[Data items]
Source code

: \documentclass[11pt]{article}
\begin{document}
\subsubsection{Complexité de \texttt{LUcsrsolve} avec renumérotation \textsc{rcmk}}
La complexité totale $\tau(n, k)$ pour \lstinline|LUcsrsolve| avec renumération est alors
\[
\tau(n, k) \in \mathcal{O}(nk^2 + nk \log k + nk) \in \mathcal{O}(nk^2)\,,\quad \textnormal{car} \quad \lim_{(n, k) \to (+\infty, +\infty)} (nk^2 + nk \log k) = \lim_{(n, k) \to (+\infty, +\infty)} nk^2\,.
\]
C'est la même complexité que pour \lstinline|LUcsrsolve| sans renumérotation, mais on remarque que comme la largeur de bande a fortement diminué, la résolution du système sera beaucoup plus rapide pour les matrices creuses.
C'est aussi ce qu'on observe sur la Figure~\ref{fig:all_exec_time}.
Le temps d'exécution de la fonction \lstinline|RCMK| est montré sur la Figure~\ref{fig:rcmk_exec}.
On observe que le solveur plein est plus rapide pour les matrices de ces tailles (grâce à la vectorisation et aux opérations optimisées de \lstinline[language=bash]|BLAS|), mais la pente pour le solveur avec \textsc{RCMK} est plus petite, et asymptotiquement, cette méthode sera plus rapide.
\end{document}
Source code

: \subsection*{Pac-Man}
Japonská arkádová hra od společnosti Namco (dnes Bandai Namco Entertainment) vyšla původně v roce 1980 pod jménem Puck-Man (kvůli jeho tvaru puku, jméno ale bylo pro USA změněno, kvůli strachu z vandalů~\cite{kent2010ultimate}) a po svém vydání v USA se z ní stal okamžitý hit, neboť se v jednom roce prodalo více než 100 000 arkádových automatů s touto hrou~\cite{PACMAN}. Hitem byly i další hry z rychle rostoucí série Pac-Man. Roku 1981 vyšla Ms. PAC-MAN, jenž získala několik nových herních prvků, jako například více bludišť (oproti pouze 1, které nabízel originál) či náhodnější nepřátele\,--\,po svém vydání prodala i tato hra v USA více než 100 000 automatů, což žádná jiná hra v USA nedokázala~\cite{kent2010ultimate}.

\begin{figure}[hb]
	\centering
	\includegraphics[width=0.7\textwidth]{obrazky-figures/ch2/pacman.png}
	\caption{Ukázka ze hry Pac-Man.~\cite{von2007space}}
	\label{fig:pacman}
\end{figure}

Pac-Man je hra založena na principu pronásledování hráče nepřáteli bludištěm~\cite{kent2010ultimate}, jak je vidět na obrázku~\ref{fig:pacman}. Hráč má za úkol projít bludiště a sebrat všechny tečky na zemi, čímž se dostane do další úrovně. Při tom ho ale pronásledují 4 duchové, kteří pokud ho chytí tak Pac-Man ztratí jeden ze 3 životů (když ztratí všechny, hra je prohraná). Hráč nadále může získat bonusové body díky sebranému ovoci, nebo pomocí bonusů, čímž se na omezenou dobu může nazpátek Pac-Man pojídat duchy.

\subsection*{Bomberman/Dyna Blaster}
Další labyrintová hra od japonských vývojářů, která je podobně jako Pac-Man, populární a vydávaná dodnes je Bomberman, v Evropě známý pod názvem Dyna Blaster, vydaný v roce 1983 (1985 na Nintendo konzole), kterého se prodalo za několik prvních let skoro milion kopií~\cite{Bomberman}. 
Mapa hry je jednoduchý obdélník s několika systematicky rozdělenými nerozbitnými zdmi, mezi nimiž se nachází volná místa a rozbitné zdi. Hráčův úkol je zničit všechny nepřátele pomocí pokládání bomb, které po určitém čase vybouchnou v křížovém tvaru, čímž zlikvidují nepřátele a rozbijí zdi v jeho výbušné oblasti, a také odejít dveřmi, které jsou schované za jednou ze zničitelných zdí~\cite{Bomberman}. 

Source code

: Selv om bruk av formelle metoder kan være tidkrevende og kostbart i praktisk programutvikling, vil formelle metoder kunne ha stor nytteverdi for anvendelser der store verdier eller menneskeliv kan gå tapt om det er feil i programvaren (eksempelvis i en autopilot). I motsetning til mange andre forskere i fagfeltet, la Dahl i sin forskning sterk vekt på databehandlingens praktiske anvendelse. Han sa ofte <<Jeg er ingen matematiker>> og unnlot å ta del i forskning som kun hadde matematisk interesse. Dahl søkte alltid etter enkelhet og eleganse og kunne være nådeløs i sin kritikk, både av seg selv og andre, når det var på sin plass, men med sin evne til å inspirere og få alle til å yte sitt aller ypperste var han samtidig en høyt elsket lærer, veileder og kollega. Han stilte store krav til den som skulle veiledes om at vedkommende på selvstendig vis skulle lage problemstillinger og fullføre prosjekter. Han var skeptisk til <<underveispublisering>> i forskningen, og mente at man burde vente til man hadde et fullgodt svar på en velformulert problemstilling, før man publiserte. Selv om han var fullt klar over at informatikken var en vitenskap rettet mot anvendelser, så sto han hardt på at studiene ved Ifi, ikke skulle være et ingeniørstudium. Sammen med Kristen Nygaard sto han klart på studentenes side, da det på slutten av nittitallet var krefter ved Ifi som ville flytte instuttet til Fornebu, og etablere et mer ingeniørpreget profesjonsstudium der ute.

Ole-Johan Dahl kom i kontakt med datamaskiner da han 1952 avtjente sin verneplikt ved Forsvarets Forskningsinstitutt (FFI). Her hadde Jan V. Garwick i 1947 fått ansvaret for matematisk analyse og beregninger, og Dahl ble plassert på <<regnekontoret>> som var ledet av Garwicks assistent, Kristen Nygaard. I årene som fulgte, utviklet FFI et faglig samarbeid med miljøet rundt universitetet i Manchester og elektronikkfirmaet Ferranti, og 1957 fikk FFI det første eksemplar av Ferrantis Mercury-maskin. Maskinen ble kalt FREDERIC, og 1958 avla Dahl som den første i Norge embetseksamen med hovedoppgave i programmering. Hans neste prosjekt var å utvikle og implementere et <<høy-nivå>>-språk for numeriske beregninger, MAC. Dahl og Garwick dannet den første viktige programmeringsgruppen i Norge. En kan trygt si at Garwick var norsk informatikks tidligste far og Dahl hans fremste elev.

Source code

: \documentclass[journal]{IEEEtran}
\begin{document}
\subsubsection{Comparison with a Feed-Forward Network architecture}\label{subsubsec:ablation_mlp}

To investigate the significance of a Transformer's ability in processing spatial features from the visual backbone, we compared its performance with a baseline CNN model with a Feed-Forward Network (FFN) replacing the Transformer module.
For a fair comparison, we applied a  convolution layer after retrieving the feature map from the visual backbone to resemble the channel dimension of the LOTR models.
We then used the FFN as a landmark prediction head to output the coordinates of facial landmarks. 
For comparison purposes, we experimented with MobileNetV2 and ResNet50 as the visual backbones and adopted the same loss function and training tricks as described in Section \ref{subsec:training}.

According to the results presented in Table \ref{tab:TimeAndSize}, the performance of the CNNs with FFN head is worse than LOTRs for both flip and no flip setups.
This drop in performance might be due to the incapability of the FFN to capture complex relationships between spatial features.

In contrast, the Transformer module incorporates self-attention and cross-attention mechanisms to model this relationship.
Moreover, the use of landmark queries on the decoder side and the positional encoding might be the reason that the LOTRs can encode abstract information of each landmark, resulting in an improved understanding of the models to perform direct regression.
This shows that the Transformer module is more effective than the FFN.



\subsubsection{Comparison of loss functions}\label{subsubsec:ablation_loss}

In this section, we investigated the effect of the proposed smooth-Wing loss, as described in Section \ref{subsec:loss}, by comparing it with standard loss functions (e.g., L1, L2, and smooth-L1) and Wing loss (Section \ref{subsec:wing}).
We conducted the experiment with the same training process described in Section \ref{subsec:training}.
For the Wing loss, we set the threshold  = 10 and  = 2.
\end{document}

## EXERCISE
Take every line from the data that includes the word "mais".

## WRITTEN ANSWER
C'est la même complexité que pour \lstinline|LUcsrsolve| sans renumérotation, mais on remarque que comme la largeur de bande a fortement diminué, la résolution du système sera beaucoup plus rapide pour les matrices creuses.
On observe que le solveur plein est plus rapide pour les matrices de ces tailles (grâce à la vectorisation et aux opérations optimisées de \lstinline[language=bash]|BLAS|), mais la pente pour le solveur avec \textsc{RCMK} est plus petite, et asymptotiquement, cette méthode sera plus rapide.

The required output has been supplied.